EXERCISE GOAL
Go line by line through the listing below and copy those that hold "создадим".

***** DATA *****

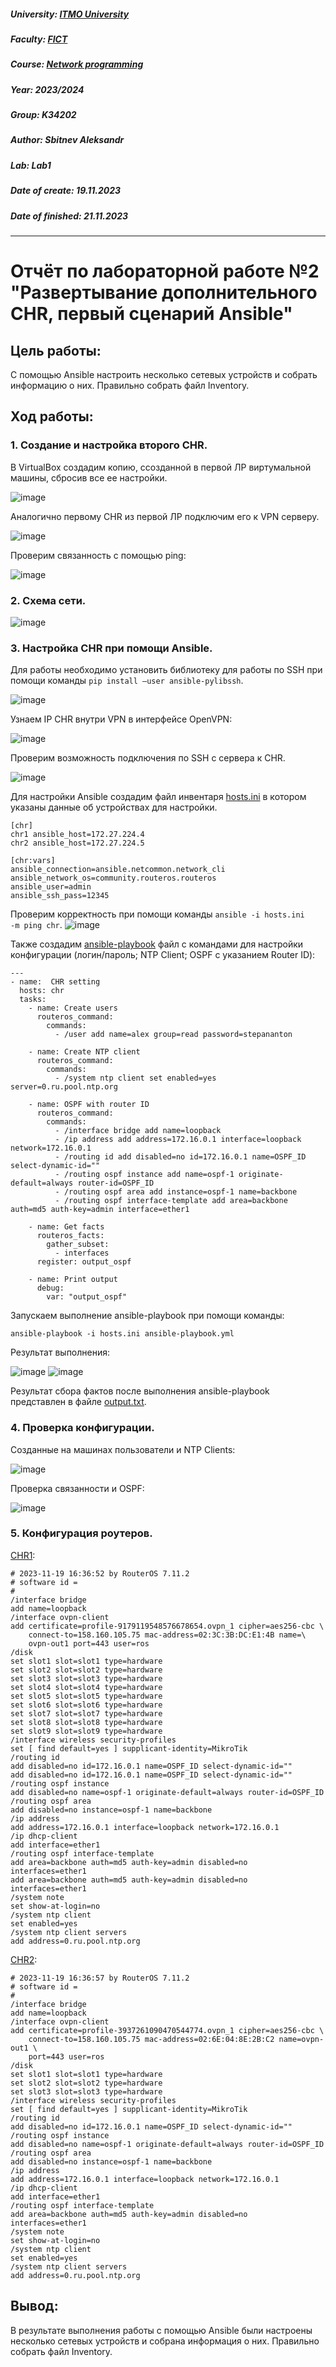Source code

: ##### University: [ITMO University](https://itmo.ru/ru/)
##### Faculty: [FICT](https://fict.itmo.ru)
##### Course: [Network programming](https://itmo-ict-faculty.github.io/network-programming/)
##### Year: 2023/2024
##### Group: K34202
##### Author: Sbitnev Aleksandr
##### Lab: Lab1
##### Date of create: 19.11.2023
##### Date of finished: 21.11.2023

***

# Отчёт по лабораторной работе №2 "Развертывание дополнительного CHR, первый сценарий Ansible"


## **Цель работы:** 
С помощью Ansible настроить несколько сетевых устройств и собрать информацию о них. Правильно собрать файл Inventory.

## **Ход работы:**

### 1. Создание и настройка второго CHR.

В VirtualBox создадим копию, ссозданной в первой ЛР  виртумальной машины, сбросив все ее настройки.

![image](https://github.com/Sbitnev/2023_2024-network_programming-k34202-sbitnev_a_s/assets/71010852/d02995a1-0d24-487e-9ee2-72b423ac1701)

Аналогично первому CHR из первой ЛР подключим его к VPN серверу.

![image](https://github.com/Sbitnev/2023_2024-network_programming-k34202-sbitnev_a_s/assets/71010852/7fd674cb-c3a2-4e56-a09e-f0085c958397)

Проверим связанность с помощью ping:

![image](https://github.com/Sbitnev/2023_2024-network_programming-k34202-sbitnev_a_s/assets/71010852/ef47a4c6-4f68-49a1-b1f3-39221f2c1404)

### 2. Схема сети.

![image](https://github.com/Sbitnev/2023_2024-network_programming-k34202-sbitnev_a_s/assets/71010852/7fcd816a-2bf6-4865-94db-534c4869f3ed)

### 3. Настройка CHR при помощи Ansible.

Для работы необходимо установить библиотеку для работы по SSH при помощи команды <code>pip install —user ansible-pylibssh</code>.

![image](https://github.com/Sbitnev/2023_2024-network_programming-k34202-sbitnev_a_s/assets/71010852/3918e729-de15-4ee4-afd8-9177037fe597)

Узнаем IP CHR внутри VPN в интерфейсе OpenVPN:

![image](https://github.com/Sbitnev/2023_2024-network_programming-k34202-sbitnev_a_s/assets/71010852/21b80d7d-45b8-47c7-8ead-f18a1aa5dd2f)

Проверим возможность подключения по SSH с сервера к CHR.

![image](https://github.com/Sbitnev/2023_2024-network_programming-k34202-sbitnev_a_s/assets/71010852/3e3877f1-73de-461f-adb5-1be7b3cd861f)

Для настройки Ansible создадим файл инвентаря [hosts.ini](lab2/files/hosts.ini) в котором указаны данные об устройствах для настройки.  

```
[chr]
chr1 ansible_host=172.27.224.4
chr2 ansible_host=172.27.224.5

[chr:vars]
ansible_connection=ansible.netcommon.network_cli
ansible_network_os=community.routeros.routeros
ansible_user=admin
ansible_ssh_pass=12345
```

Проверим корректность при помощи команды <code>ansible -i hosts.ini -m ping chr</code>.
![image](https://github.com/Sbitnev/2023_2024-network_programming-k34202-sbitnev_a_s/assets/71010852/09d185aa-9b53-48fb-809d-f76fa873e935)

Также создадим [ansible-playbook](lab2/files/ansible-playbook.yml) файл с командами для настройки конфигурации (логин/пароль; NTP Client; OSPF с указанием Router ID):

```
---
- name:  CHR setting
  hosts: chr
  tasks:
    - name: Create users
      routeros_command:
        commands: 
          - /user add name=alex group=read password=stepananton

    - name: Create NTP client
      routeros_command:
        commands:
          - /system ntp client set enabled=yes server=0.ru.pool.ntp.org
        
    - name: OSPF with router ID
      routeros_command:
        commands: 
          - /interface bridge add name=loopback
          - /ip address add address=172.16.0.1 interface=loopback network=172.16.0.1
          - /routing id add disabled=no id=172.16.0.1 name=OSPF_ID select-dynamic-id=""
          - /routing ospf instance add name=ospf-1 originate-default=always router-id=OSPF_ID
          - /routing ospf area add instance=ospf-1 name=backbone
          - /routing ospf interface-template add area=backbone auth=md5 auth-key=admin interface=ether1

    - name: Get facts
      routeros_facts:
        gather_subset:
          - interfaces
      register: output_ospf

    - name: Print output
      debug:
        var: "output_ospf"
```

Запускаем выполнение ansible-playbook при помощи команды:

```
ansible-playbook -i hosts.ini ansible-playbook.yml
```

Результат выполнения:

![image](https://github.com/Sbitnev/2023_2024-network_programming-k34202-sbitnev_a_s/assets/71010852/bb38560b-e039-456b-9297-9ccfdb1efced)
![image](https://github.com/Sbitnev/2023_2024-network_programming-k34202-sbitnev_a_s/assets/71010852/8b83c702-f1ef-4c76-831d-8667388b0bde)

Результат сбора фактов после выполнения ansible-playbook представлен в файле [output.txt](lab2/files/output.txt).

### 4. Проверка конфигурации.

Созданные на машинах пользователи и NTP Clients:

![image](https://github.com/Sbitnev/2023_2024-network_programming-k34202-sbitnev_a_s/assets/71010852/12d27622-0ed0-4846-8642-219eb4777d30)

Проверка связанности и OSPF:

![image](https://github.com/Sbitnev/2023_2024-network_programming-k34202-sbitnev_a_s/assets/71010852/d39fe919-c62e-4f03-98ff-6b8dda0303c5)

### 5. Конфигурация роутеров.
[CHR1](lab2/files/output.txt):
```
# 2023-11-19 16:36:52 by RouterOS 7.11.2
# software id = 
#
/interface bridge
add name=loopback
/interface ovpn-client
add certificate=profile-9179119548576678654.ovpn_1 cipher=aes256-cbc \
    connect-to=158.160.105.75 mac-address=02:3C:3B:DC:E1:4B name=\
    ovpn-out1 port=443 user=ros
/disk
set slot1 slot=slot1 type=hardware
set slot2 slot=slot2 type=hardware
set slot3 slot=slot3 type=hardware
set slot4 slot=slot4 type=hardware
set slot5 slot=slot5 type=hardware
set slot6 slot=slot6 type=hardware
set slot7 slot=slot7 type=hardware
set slot8 slot=slot8 type=hardware
set slot9 slot=slot9 type=hardware
/interface wireless security-profiles
set [ find default=yes ] supplicant-identity=MikroTik
/routing id
add disabled=no id=172.16.0.1 name=OSPF_ID select-dynamic-id=""
add disabled=no id=172.16.0.1 name=OSPF_ID select-dynamic-id=""
/routing ospf instance
add disabled=no name=ospf-1 originate-default=always router-id=OSPF_ID
/routing ospf area
add disabled=no instance=ospf-1 name=backbone
/ip address
add address=172.16.0.1 interface=loopback network=172.16.0.1
/ip dhcp-client
add interface=ether1
/routing ospf interface-template
add area=backbone auth=md5 auth-key=admin disabled=no interfaces=ether1
add area=backbone auth=md5 auth-key=admin disabled=no interfaces=ether1
/system note
set show-at-login=no
/system ntp client
set enabled=yes
/system ntp client servers
add address=0.ru.pool.ntp.org
```

[CHR2](lab2/files/output.txt):
```
# 2023-11-19 16:36:57 by RouterOS 7.11.2
# software id = 
#
/interface bridge
add name=loopback
/interface ovpn-client
add certificate=profile-3937261090470544774.ovpn_1 cipher=aes256-cbc \
    connect-to=158.160.105.75 mac-address=02:6E:04:8E:2B:C2 name=ovpn-out1 \
    port=443 user=ros
/disk
set slot1 slot=slot1 type=hardware
set slot2 slot=slot2 type=hardware
set slot3 slot=slot3 type=hardware
/interface wireless security-profiles
set [ find default=yes ] supplicant-identity=MikroTik
/routing id
add disabled=no id=172.16.0.1 name=OSPF_ID select-dynamic-id=""
/routing ospf instance
add disabled=no name=ospf-1 originate-default=always router-id=OSPF_ID
/routing ospf area
add disabled=no instance=ospf-1 name=backbone
/ip address
add address=172.16.0.1 interface=loopback network=172.16.0.1
/ip dhcp-client
add interface=ether1
/routing ospf interface-template
add area=backbone auth=md5 auth-key=admin disabled=no interfaces=ether1
/system note
set show-at-login=no
/system ntp client
set enabled=yes
/system ntp client servers
add address=0.ru.pool.ntp.org
```

## **Вывод:** 
В результате выполнения работы с помощью Ansible были настроены несколько сетевых устройств и собрана информация о них. Правильно собрать файл Inventory.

*****

RESULT
В VirtualBox создадим копию, ссозданной в первой ЛР  виртумальной машины, сбросив все ее настройки.
Для настройки Ansible создадим файл инвентаря [hosts.ini](lab2/files/hosts.ini) в котором указаны данные об устройствах для настройки.  
Также создадим [ansible-playbook](lab2/files/ansible-playbook.yml) файл с командами для настройки конфигурации (логин/пароль; NTP Client; OSPF с указанием Router ID):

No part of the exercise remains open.